Remember when Metro took their older rail cars -- the "uncrushworthy" 1000 Series ones like the one that smooshed like an accordian in the June 22 Red Line accident -- and stuck 'em in-between newer, sturdier cars?
The move was allegedly one aimed at better safety. But it looks like there were no engineers behind the decision... or, were there?
We thought the transit agency had been foiled once again by the intrepid investigative reporters at The Washington Post, who reported:
Metro took the action "as a means to address public perception," Metro safety chief Alexa Dupigny-Samuels told a safety panel in July in a previously undisclosed letter.
Shifting the cars "was not undertaken because these railcars are 'unsafe' or [because they] pose a hazard," she wrote in the letter to the Tri-State Oversight Committee, a regional safety panel. Officials repositioned the cars, she said, "to provide an added level of reassurance." Dupigny-Samuels did not cite any scientific support for the move.
Committee members concluded that Dupigny-Samuels viewed the measure as "purely a public relations effort," records show.
But when it comes to The Washington Post, Metro -- and its PR arm -- never rest. The transit agency "has issued a line-by-line list of corrections, clarifications and commentary on the article," including this:
There has been analysis done by experts in the field who were looking at the benefits of shifting the location of trains within a train set, although they were not specifically studying Metrorail cars in the analysis that they conducted.
The U.S. Department of Transportation's Research and Innovative Technology Administration (RITA) has compiled a great deal of research relevant to crashworthiness. It is posted online at http://www.volpe.dot.gov/sdd/pubs-crash.html.
Officials on Metro's staff believe that under current operating conditions, if the oldest cars are in the center of six- and eight-car trains that the newer cars may act as a buffer and absorb the majority of impact in the event of a collision.
In the statement, Metro General Manager John B. Catoe, Jr., adds: “Under current operating conditions, the 1000 Series rail cars are safe, and they are needed to move close to 800,000 people each weekday.”
"Replacing the 1000 Series cars would be done when replacement cars are available and not as an immediate measure.

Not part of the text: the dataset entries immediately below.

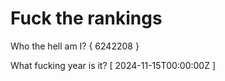 # Fuck the rankings

Who the hell am I?
{ 6242208 }

What fucking year is it?
[ 2024-11-15T00:00:00Z ]
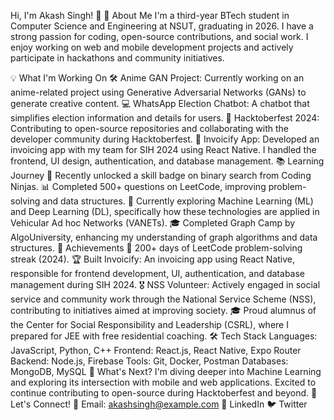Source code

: Hi, I'm Akash Singh! 👋
🚀 About Me
I'm a third-year BTech student in Computer Science and Engineering at NSUT, graduating in 2026. I have a strong passion for coding, open-source contributions, and social work. I enjoy working on web and mobile development projects and actively participate in hackathons and community initiatives.

💡 What I'm Working On
🛠 Anime GAN Project: Currently working on an anime-related project using Generative Adversarial Networks (GANs) to generate creative content.
💻 WhatsApp Election Chatbot: A chatbot that simplifies election information and details for users.
🎉 Hacktoberfest 2024: Contributing to open-source repositories and collaborating with the developer community during Hacktoberfest.
📲 Invoicify App: Developed an invoicing app with my team for SIH 2024 using React Native. I handled the frontend, UI design, authentication, and database management.
📚 Learning Journey
🔑 Recently unlocked a skill badge on binary search from Coding Ninjas.
📊 Completed 500+ questions on LeetCode, improving problem-solving and data structures.
📖 Currently exploring Machine Learning (ML) and Deep Learning (DL), specifically how these technologies are applied in Vehicular Ad hoc Networks (VANETs).
🎓 Completed Graph Camp by AlgoUniversity, enhancing my understanding of graph algorithms and data structures.
🎯 Achievements
🏅 200+ days of LeetCode problem-solving streak (2024).
🏆 Built Invoicify: An invoicing app using React Native, responsible for frontend development, UI, authentication, and database management during SIH 2024.
🎖 NSS Volunteer: Actively engaged in social service and community work through the National Service Scheme (NSS), contributing to initiatives aimed at improving society.
🎓 Proud alumnus of the Center for Social Responsibility and Leadership (CSRL), where I prepared for JEE with free residential coaching.
🛠 Tech Stack
Languages: JavaScript, Python, C++
Frontend: React.js, React Native, Expo Router
Backend: Node.js, Firebase
Tools: Git, Docker, Postman
Databases: MongoDB, MySQL
🌱 What's Next?
I'm diving deeper into Machine Learning and exploring its intersection with mobile and web applications.
Excited to continue contributing to open-source during Hacktoberfest and beyond.
💬 Let's Connect!
📧 Email: akashsingh@example.com
💼 LinkedIn
🐦 Twitter
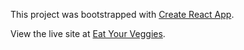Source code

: This project was bootstrapped with [Create React App](https://github.com/facebook/create-react-app).

View the live site at [Eat Your Veggies](https://eatyourveggies.netlify.com/).
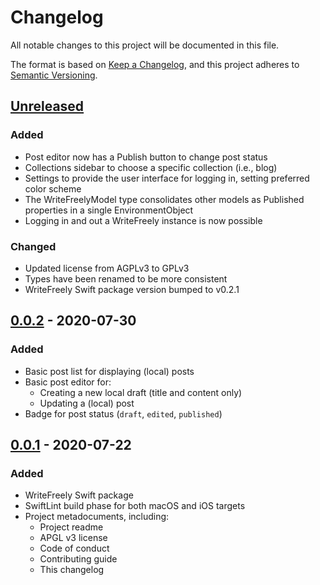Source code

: #  Changelog

All notable changes to this project will be documented in this file.

The format is based on [Keep a Changelog](https://keepachangelog.com/en/1.0.0/),
and this project adheres to [Semantic Versioning](https://semver.org/spec/v2.0.0.html).

## [Unreleased]

### Added

- Post editor now has a Publish button to change post status 
- Collections sidebar to choose a specific collection (i.e., blog)
- Settings to provide the user interface for logging in, setting preferred color scheme 
- The WriteFreelyModel type consolidates other models as Published properties in a single EnvironmentObject
- Logging in and out a WriteFreely instance is now possible

### Changed

- Updated license from AGPLv3 to GPLv3
- Types have been renamed to be more consistent
- WriteFreely Swift package version bumped to v0.2.1

## [0.0.2] - 2020-07-30

### Added

- Basic post list for displaying (local) posts
- Basic post editor for:
    - Creating a new local draft (title and content only)
    - Updating a (local) post
- Badge for post status (`draft`, `edited`, `published`) 

## [0.0.1] - 2020-07-22

### Added

- WriteFreely Swift package
- SwiftLint build phase for both macOS and iOS targets
- Project metadocuments, including:
    - Project readme
    - APGL v3 license
    - Code of conduct
    - Contributing guide
    - This changelog

[Unreleased]: https://github.com/writeas/writefreely-swiftui-multiplatform/compare/v0.0.2...HEAD
[0.0.2]: https://github.com/writeas/writefreely-swiftui-multiplatform/compare/v0.0.1...v0.0.2
[0.0.1]: https://github.com/writeas/writefreely-swiftui-multiplatform/releases/tag/v0.0.1
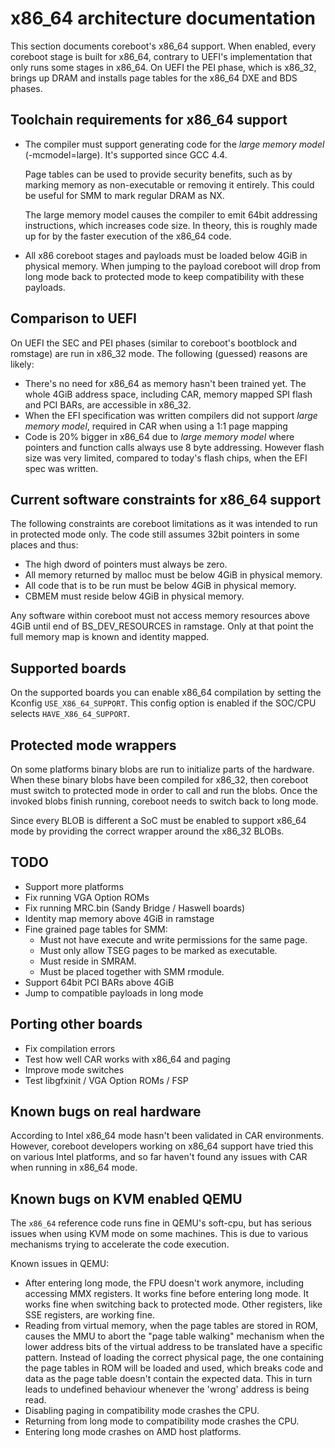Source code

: # x86_64 architecture documentation

This section documents coreboot's x86_64 support. When enabled,
every coreboot stage is built for x86_64, contrary to UEFI's implementation
that only runs some stages in x86_64.
On UEFI the PEI phase, which is x86_32, brings up DRAM and installs
page tables for the x86_64 DXE and BDS phases.

## Toolchain requirements for x86_64 support
* The compiler must support generating code for the *large memory model*
  (-mcmodel=large). It's supported since GCC 4.4.

  Page tables can be used to provide security benefits, such as by marking
  memory as non-executable or removing it entirely. This could be useful
  for SMM to mark regular DRAM as NX.

  The large memory model causes the compiler to emit 64bit addressing
  instructions, which increases code size. In theory, this is roughly
  made up for by the faster execution of the x86_64 code.

* All x86 coreboot stages and payloads must be loaded below 4GiB in
  physical memory. When jumping to the payload coreboot will drop from
  long mode back to protected mode to keep compatibility with these payloads.

## Comparison to UEFI
On UEFI the SEC and PEI phases (similar to coreboot's bootblock and romstage)
are run in x86_32 mode. The following (guessed) reasons are likely:
* There's no need for x86_64 as memory hasn't been trained yet. The whole 4GiB
  address space, including CAR, memory mapped SPI flash and PCI BARs, are
  accessible in x86_32.
* When the EFI specification was written compilers did not support
  *large memory model*, required in CAR when using a 1:1 page mapping
* Code is 20% bigger in x86_64 due to *large memory model* where pointers and
  function calls always use 8 byte addressing. However flash size was very
  limited, compared to today's flash chips, when the EFI spec was written.

## Current software constraints for x86_64 support
The following constraints are coreboot limitations as it was intended to run in
protected mode only. The code still assumes 32bit pointers in some places and thus:
* The high dword of pointers must always be zero.
* All memory returned by malloc must be below 4GiB in physical memory.
* All code that is to be run must be below 4GiB in physical memory.
* CBMEM must reside below 4GiB in physical memory.

Any software within coreboot must not access memory resources above 4GiB until
end of BS_DEV_RESOURCES in ramstage. Only at that point the full memory map is
known and identity mapped.

## Supported boards
On the supported boards you can enable x86_64 compilation by setting the
Kconfig `USE_X86_64_SUPPORT`. This config option is enabled if the SOC/CPU
selects `HAVE_X86_64_SUPPORT`.

## Protected mode wrappers
On some platforms binary blobs are run to initialize parts of the hardware.
When these binary blobs have been compiled for x86_32, then coreboot must
switch to protected mode in order to call and run the blobs. Once the invoked
blobs finish running, coreboot needs to switch back to long mode.

Since every BLOB is different a SoC must be enabled to support x86_64 mode
by providing the correct wrapper around the x86_32 BLOBs.

## TODO
* Support more platforms
* Fix running VGA Option ROMs
* Fix running MRC.bin (Sandy Bridge / Haswell boards)
* Identity map memory above 4GiB in ramstage
* Fine grained page tables for SMM:
   * Must not have execute and write permissions for the same page.
   * Must only allow TSEG pages to be marked as executable.
   * Must reside in SMRAM.
   * Must be placed together with SMM rmodule.
* Support 64bit PCI BARs above 4GiB
* Jump to compatible payloads in long mode

## Porting other boards
* Fix compilation errors
* Test how well CAR works with x86_64 and paging
* Improve mode switches
* Test libgfxinit / VGA Option ROMs / FSP

## Known bugs on real hardware

According to Intel x86_64 mode hasn't been validated in CAR environments.
However, coreboot developers working on x86_64 support have tried this on
various Intel platforms, and so far haven't found any issues with CAR when
running in x86_64 mode.

## Known bugs on KVM enabled QEMU

The `x86_64` reference code runs fine in QEMU's soft-cpu, but has serious issues
when using KVM mode on some machines. This is due to various mechanisms trying
to accelerate the code execution.

Known issues in QEMU:
* After entering long mode, the FPU doesn't work anymore, including accessing
  MMX registers. It works fine before entering long mode. It works fine when
  switching back to protected mode. Other registers, like SSE registers, are
  working fine.
* Reading from virtual memory, when the page tables are stored in ROM, causes
  the MMU to abort the "page table walking" mechanism when the lower address
  bits of the virtual address to be translated have a specific pattern.
  Instead of loading the correct physical page, the one containing the
  page tables in ROM will be loaded and used, which breaks code and data as
  the page table doesn't contain the expected data. This in turn leads to
  undefined behaviour whenever the 'wrong' address is being read.
* Disabling paging in compatibility mode crashes the CPU.
* Returning from long mode to compatibility mode crashes the CPU.
* Entering long mode crashes on AMD host platforms.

So there are no current plans to remove them from service. That is not practical or necessary, given that there is no evidence that the 1000 Series cars contributed to the accident. Scientific studies and common sense both tell us that removing these cars from the lead and trail positions on trains will lessen damage to these, our oldest cars," Catoe said in the statement.
No evidence that the 1000 Series cars contributed to the accident? What about the 1000 series cars that crumpled during a 2004 crash at Woodley Park? Or that the lead car in the June 22 crash was a 1000 series car?
Or how about the fact that the National Transportation and Safety Board -- the agency that is still investigating the Red Line crash in June -- declined to endorse Metro's "bellying" plan in testimony July 14 before the House?
And we haven't even gotten to the whole additional expense and overtime for re-shuffling the cars every night stuff either.
So good try, Metro. But we're going with Why.I.Hate.DC on this one. There are only so many PR tricks we can take.